Eckhart Tolle: Old Ideas From a New Earth Guru

Alexander Green
by Alexander Green, Chief Investment Strategist, The Oxford Club

Eckhart Tolle: Old Ideas From a New Earth Guru

by Alexander Green, Chairman, Investment U

Friday, May 16, 2008: Issue #796

Unless you've been living on Mars lately, you've probably heard about the "New Earth" phenomenon.

"A New Earth" is the New York Times #1 Bestseller getting a serious push from media mogul Oprah Winfrey lately. The book has sold more than 3.5 million copies since she first mentioned it on her television show in late January. Barnes & Noble reports that it is flying off the shelves faster than all 61 other books Oprah's Book Club has selected since 1996.

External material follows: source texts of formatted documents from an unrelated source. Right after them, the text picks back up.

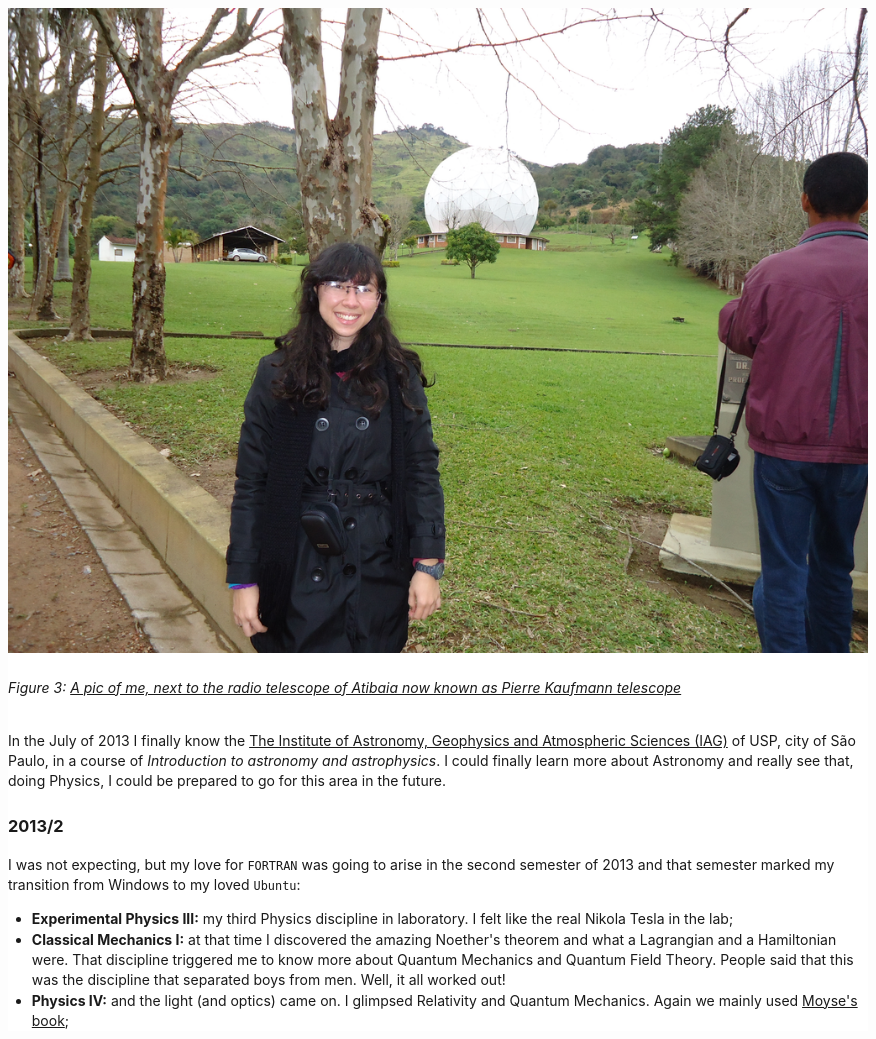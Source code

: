 ![](https://raw.githubusercontent.com/natalidesanti/natalidesanti.github.io/d3b0d41731711a44897770ee58b5d7ece6295979/images/DSC04369.JPG)
###### Figure 3: [A pic of me, next to the radio telescope of Atibaia now known as Pierre Kaufmann telescope](https://raw.githubusercontent.com/natalidesanti/natalidesanti.github.io/d3b0d41731711a44897770ee58b5d7ece6295979/images/DSC04369.JPG)

In the July of 2013 I finally know the [The Institute of Astronomy, Geophysics and Atmospheric Sciences (IAG)](https://www.iag.usp.br/international/) 
of USP, city of São Paulo, in a course of _Introduction to astronomy and astrophysics_. 
I could finally learn more about Astronomy and really see that, doing Physics, I could be 
prepared to go for this area in the future.

### 2013/2

I was not expecting, but my love for `FORTRAN` was going to arise in the second semester 
of 2013 and that semester marked my transition from Windows to my loved `Ubuntu`:

* **Experimental Physics III:** my third Physics discipline in laboratory. I felt like the real Nikola Tesla in the lab;
* **Classical Mechanics I:** at that time I discovered the amazing Noether's theorem and what a Lagrangian and a Hamiltonian were. That discipline triggered me to know more about Quantum Mechanics and Quantum Field Theory. People said that this was the discipline that separated boys from men. Well, it all worked out!
* **Physics IV:** and the light (and optics) came on. I glimpsed Relativity and Quantum Mechanics. Again we mainly used [Moyse's book](https://books.google.com.br/books/about/Curso_de_f%C3%ADsica_b%C3%A1sica.html?id=utSsDwAAQBAJ&redir_esc=y);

Written by contemporary spiritual teacher Eckhart Tolle, the book shows "how transcending our ego-based state of consciousness is not only essential to personal happiness, but also the key to ending conflict and suffering throughout the world."

A lofty goal, indeed.

I've read the book and can tell you that most of it is quite good. But parts of it are abysmal. Specifically, the brief passages about business and investing.

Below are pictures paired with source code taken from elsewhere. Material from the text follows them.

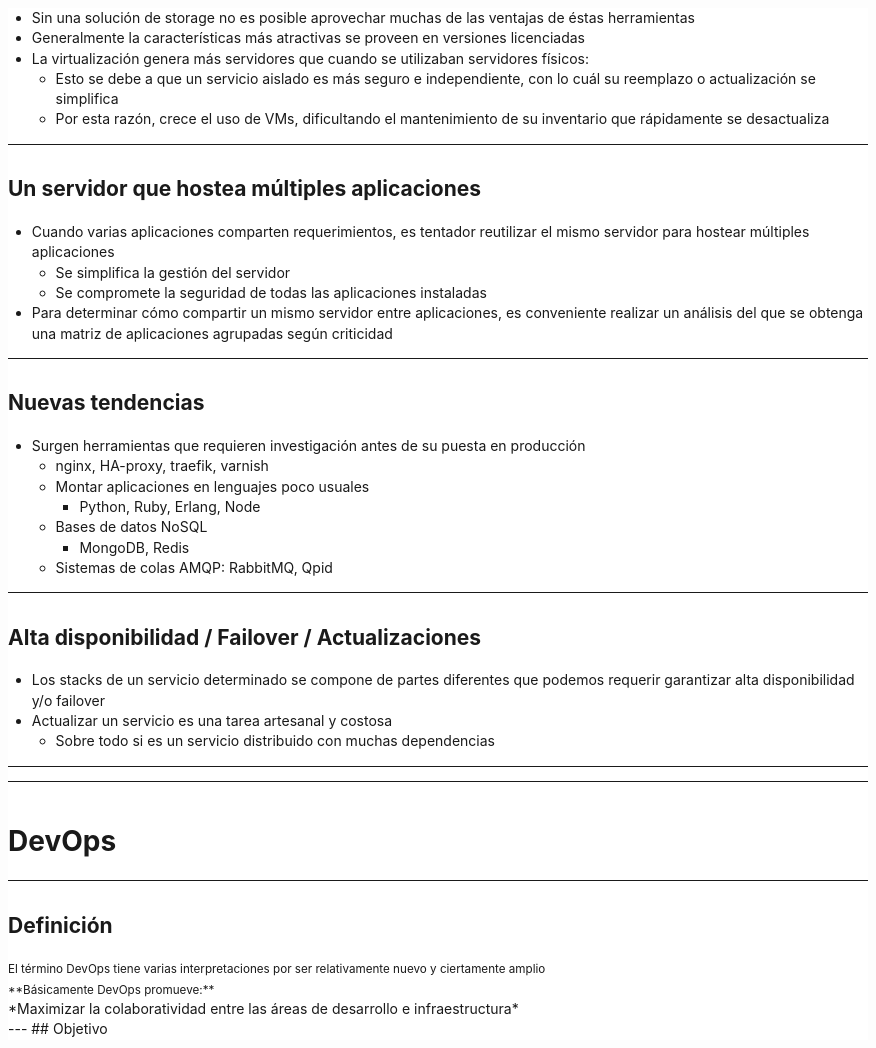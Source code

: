 * Sin una solución de storage no es posible aprovechar muchas de las ventajas de
  éstas herramientas
* Generalmente la características más atractivas se proveen en versiones licenciadas
* La virtualización genera más servidores que cuando se utilizaban servidores
  físicos:
  * Esto se debe a que un servicio aislado es más seguro e independiente, con lo
    cuál su reemplazo o actualización se simplifica
  * Por esta razón, crece el uso de VMs, dificultando el mantenimiento de su inventario
    que rápidamente se desactualiza
---
## Un servidor que hostea múltiples aplicaciones
* Cuando varias aplicaciones comparten requerimientos, es tentador reutilizar el
  mismo servidor para hostear múltiples aplicaciones
  * Se simplifica la gestión del servidor
  * Se compromete la seguridad de todas las aplicaciones instaladas
* Para determinar cómo compartir un mismo servidor entre aplicaciones, es
  conveniente realizar un análisis del que se obtenga una matriz de aplicaciones
  agrupadas según criticidad
---
## Nuevas tendencias
* Surgen herramientas que requieren investigación antes de su puesta en
  producción
  * nginx, HA-proxy, traefik, varnish
  * Montar aplicaciones en lenguajes poco usuales
      * Python, Ruby, Erlang, Node
  * Bases de datos NoSQL
    * MongoDB, Redis
  * Sistemas de colas AMQP: RabbitMQ, Qpid
---
## Alta disponibilidad / Failover / Actualizaciones
* Los stacks de un servicio determinado se compone de partes diferentes que
  podemos requerir garantizar alta disponibilidad y/o failover
* Actualizar un servicio es una tarea artesanal y costosa
  * Sobre todo si es un servicio distribuido con muchas dependencias
***


***
# DevOps
---
## Definición

<small class="fragment">
El término DevOps tiene varias interpretaciones por ser relativamente nuevo
y ciertamente amplio
<br />
**Básicamente DevOps promueve:**
</small>
<div class="fragment">
*Maximizar la colaboratividad entre las áreas de desarrollo e infraestructura*
</div>
---
## Objetivo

Here are just a couple of examples...

Eckhart Tolle Sees Corporations as Egoic Entities

Tolle says huge corporations "are egoic entities that compete with each other for more. Their only blind aim is profit. They pursue that aim with absolute ruthlessness. Nature, animals, people, even their own employees, are nothing more than digits on a balance sheet, lifeless objects to be used, then discarded."

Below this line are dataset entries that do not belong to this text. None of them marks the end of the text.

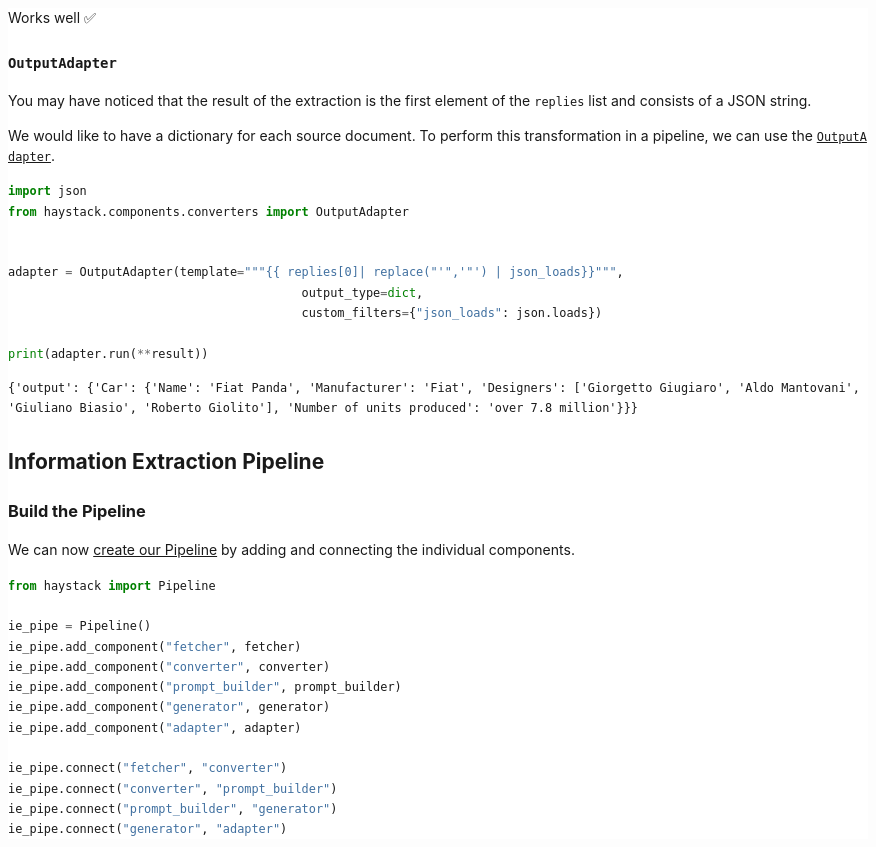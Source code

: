 
Works well ✅

### `OutputAdapter`

You may have noticed that the result of the extraction is the first element of the `replies` list and consists of a JSON string.

We would like to have a dictionary for each source document.
To perform this transformation in a pipeline, we can use the [`OutputAdapter`](https://docs.haystack.deepset.ai/docs/outputadapter?utm_campaign=developer-relations&utm_source=hf-cookbook).


```python
import json
from haystack.components.converters import OutputAdapter


adapter = OutputAdapter(template="""{{ replies[0]| replace("'",'"') | json_loads}}""",
                                         output_type=dict,
                                         custom_filters={"json_loads": json.loads})

print(adapter.run(**result))
```

    {'output': {'Car': {'Name': 'Fiat Panda', 'Manufacturer': 'Fiat', 'Designers': ['Giorgetto Giugiaro', 'Aldo Mantovani', 'Giuliano Biasio', 'Roberto Giolito'], 'Number of units produced': 'over 7.8 million'}}}
    

## Information Extraction Pipeline

### Build the Pipeline

We can now [create our Pipeline](https://docs.haystack.deepset.ai/docs/creating-pipelines?utm_campaign=developer-relations&utm_source=hf-cookbook) by adding and connecting the individual components.


```python
from haystack import Pipeline

ie_pipe = Pipeline()
ie_pipe.add_component("fetcher", fetcher)
ie_pipe.add_component("converter", converter)
ie_pipe.add_component("prompt_builder", prompt_builder)
ie_pipe.add_component("generator", generator)
ie_pipe.add_component("adapter", adapter)

ie_pipe.connect("fetcher", "converter")
ie_pipe.connect("converter", "prompt_builder")
ie_pipe.connect("prompt_builder", "generator")
ie_pipe.connect("generator", "adapter")
```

How, in the middle of an otherwise admirable book, did I suddenly stumble into "The Portable Karl Marx"?

The surprising thing is, is how someone as bright as Eckhart Tolle can hold such hidebound notions about the nature of business and stock market investing.

  • Show me a single Fortune 500 company that cares nothing for people. Businesses exist to fill our every need: food, clothing, medicine, banking, computers, telecommunications, transportation, power, you name it.
  • Government can't provide these things. And small businesses - which are more likely to be service oriented - have a difficult time doing it cost effectively.
  • Every successful businessman knows that people aren't expendable. The customer is king. And employees don't rank far behind.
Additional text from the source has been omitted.